Olympe De Gouges, 1791, La dichiarazione dei diritti della donna e della cittadina, Art. IV
Ho riportato questo articolo per due motivi: il primo è che ogni qual volta mi soffermo sulla parola giustizia la collego alla parola donna; il secondo è che, dato il primo, non posso fare a meno di citare Olympe de Gouges, donna ma soprattutto martire del libero pensiero.
In ogni caso, oggi viviamo in una società in cui si fa difficoltà a riconoscere il diritto, figuriamoci la giustizia!
Fondamentalmente la difficoltà si riscontra nel momento in cui ci si sente dentro la questione. Al di là dell’essere donna o uomo. Ritengo che spesso sia difficile ammettere che un fatto/atto sia giusto o sbagliato se la persona che lo commette è una persona a noi vicina. Razionalità vs. emozione, è questo il problema. Qui ci sarebbe da aprire una grande parentesi ma rischierei di finire fuori tema.
Giorno 7:
È il 21 aprile ed è l’ultima lezione. Un po’ mi dispiace. Le parole chiave sono affettività/sessualità/parentela. Come già detto, questi incontri mi stanno dando modo di riflettere e fare la spugna: assorbo quante più informazioni, ascolto e rifletto. Questa volta mi vorrei concentrare sulla questione coppia come «forma di relazione naturalizzata in quanto espressione dell’Amore».
Ci sono dei criteri con cui riconosciamo questa relazione: la priorità che si dà al partner su tutto il resto, la proiezione al futuro, la preoccupazione di soddisfare i bisogni dell’altro. L’Amore considerato come naturale, universale e intrinsecamente buono.
Io mi trovo a far parte di una coppia da tre anni a questa parte ma sono stata per lungo tempo il non ancora dei miei parenti, tra i cugini ero l’unica non ancora “accasata”, è stato abbastanza frustante. Col senno di poi posso dire che rimanerci male e soprattutto dubitare che sia vero ciò che dicono gli altri è un comportamento errato.
Penso che il disagio debba più che altro farsi sentire a chi pone domande come: “ma perché non sei fidanzata, sei così bella, ma stai bene?”

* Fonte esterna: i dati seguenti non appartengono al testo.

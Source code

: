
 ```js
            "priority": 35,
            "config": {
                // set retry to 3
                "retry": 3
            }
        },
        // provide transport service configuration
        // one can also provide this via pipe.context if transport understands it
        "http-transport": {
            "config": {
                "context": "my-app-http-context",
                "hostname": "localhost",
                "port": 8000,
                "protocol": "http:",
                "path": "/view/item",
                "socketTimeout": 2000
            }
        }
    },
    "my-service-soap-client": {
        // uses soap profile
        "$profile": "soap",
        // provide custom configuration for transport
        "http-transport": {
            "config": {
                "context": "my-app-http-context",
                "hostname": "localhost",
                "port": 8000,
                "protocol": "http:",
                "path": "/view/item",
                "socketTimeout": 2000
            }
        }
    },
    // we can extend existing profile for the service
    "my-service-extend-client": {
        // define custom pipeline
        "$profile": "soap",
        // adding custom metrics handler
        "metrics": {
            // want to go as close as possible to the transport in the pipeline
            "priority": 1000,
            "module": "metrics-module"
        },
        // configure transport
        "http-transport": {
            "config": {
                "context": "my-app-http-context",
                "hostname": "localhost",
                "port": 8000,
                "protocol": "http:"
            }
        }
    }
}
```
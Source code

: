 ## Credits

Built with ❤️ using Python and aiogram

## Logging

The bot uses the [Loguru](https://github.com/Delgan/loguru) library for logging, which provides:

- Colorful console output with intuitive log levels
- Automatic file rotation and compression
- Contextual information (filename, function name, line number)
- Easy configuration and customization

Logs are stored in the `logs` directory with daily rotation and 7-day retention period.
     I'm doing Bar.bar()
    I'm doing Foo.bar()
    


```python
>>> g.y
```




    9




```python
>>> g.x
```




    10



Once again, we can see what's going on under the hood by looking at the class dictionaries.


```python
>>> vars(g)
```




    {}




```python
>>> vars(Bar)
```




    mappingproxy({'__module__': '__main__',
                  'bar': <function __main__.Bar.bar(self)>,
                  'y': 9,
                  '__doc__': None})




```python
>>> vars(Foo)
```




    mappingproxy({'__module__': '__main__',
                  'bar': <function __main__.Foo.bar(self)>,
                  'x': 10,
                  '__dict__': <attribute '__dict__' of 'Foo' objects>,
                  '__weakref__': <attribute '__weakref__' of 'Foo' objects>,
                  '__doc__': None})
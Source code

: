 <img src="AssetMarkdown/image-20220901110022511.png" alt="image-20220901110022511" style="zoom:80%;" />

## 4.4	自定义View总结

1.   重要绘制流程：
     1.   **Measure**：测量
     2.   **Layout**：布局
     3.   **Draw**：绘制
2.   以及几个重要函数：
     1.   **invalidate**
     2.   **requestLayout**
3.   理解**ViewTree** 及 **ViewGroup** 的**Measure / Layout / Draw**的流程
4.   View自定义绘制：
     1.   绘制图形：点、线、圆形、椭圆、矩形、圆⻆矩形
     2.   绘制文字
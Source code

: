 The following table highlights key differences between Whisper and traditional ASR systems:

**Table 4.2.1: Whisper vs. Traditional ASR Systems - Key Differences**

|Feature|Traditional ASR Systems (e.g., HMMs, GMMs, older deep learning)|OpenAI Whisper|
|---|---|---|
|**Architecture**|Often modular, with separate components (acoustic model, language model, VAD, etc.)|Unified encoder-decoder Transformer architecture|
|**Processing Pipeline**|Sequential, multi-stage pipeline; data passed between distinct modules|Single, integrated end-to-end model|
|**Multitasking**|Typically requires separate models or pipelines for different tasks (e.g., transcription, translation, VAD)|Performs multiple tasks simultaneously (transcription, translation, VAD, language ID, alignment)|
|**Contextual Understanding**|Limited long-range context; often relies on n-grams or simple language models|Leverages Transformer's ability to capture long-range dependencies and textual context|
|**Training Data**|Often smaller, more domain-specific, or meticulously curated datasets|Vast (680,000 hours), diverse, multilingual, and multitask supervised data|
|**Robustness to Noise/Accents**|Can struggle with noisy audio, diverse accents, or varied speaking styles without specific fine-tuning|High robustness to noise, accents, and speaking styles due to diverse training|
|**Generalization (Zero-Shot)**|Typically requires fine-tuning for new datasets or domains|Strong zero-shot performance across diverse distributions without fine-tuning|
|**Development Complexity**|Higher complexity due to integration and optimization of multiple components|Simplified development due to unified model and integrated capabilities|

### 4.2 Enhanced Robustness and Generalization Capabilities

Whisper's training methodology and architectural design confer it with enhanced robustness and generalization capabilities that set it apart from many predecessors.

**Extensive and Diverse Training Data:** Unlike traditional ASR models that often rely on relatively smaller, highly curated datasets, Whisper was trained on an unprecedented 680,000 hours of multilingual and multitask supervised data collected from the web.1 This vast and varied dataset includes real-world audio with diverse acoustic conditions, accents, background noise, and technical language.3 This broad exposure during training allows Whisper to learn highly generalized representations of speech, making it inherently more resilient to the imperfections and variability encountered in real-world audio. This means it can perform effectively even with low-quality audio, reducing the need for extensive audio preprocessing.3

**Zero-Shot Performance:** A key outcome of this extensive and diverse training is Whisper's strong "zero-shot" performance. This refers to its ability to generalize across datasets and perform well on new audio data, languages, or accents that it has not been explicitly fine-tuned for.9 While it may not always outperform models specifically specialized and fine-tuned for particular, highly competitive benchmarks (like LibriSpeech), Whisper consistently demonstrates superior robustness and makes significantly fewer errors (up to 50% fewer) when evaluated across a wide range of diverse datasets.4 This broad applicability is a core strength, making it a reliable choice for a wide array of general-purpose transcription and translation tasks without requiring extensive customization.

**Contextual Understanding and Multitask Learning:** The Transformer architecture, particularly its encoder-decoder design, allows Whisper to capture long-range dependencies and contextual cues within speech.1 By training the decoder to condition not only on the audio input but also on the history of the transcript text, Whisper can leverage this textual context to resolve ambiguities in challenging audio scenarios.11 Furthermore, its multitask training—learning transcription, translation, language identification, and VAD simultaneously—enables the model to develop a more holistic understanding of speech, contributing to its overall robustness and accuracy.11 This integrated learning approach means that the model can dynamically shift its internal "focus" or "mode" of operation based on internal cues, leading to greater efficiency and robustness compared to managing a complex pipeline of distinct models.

Ognuno di noi ha la possibilità (per fortuna direi!) di potersi conoscere in primo luogo come persona singola. Conoscersi, apprezzarsi e prendere in considerazione che si può trovare un equilibrio anche stando soli. Per molti anni ho avuto la possibilità di dimostrare a me stessa di essere in grado di bastarmi. Stare in coppia è bello, non c’è assolutamente nessuna vena critica nelle mie parole, ma parlo e mi permetto di esprimere un giudizio proprio oggi che so come si vive in un modo ma anche nell’altro.
CONCLUSIONI
Seguire questo percorso mi ha dato modo di comprendere che non ho fatto abbastanza, non conosco abbastanza. Credo che tutto ciò che ho appreso dal tre marzo ad oggi, non debba rimanere ad impolverarsi nel mio cervello. Non possiamo fermarci, non si può usare come scusante o giustificazione il fatto di essere donne e quindi spesso discriminate. Le carte in tavola non solo possono cambiare ma possiamo cambiarle noi!
Al termine della prima lezione ho pensato “come mai non si parla abbastanza di questo negli altri corsi di studio?”, so che la risposta è abbastanza scontata perché le materie trattano di argomenti diversi ed è giusto che sia così. Resto dell’idea, però, che questo laboratorio, alcune lezioni in particolar modo, mi abbiano portato a riflettere anche in termini sociologici, psicologici, anche linguistici. Si dice che l’università faccia bene perché apre la mente, ecco, io sono uscita da questo corso più ricca di nuovo materiale, idee, confronti con altre donne. Sono stata una spugna ed è stata un percorso formativo che consiglierei a chiunque (anche ai più scettici!).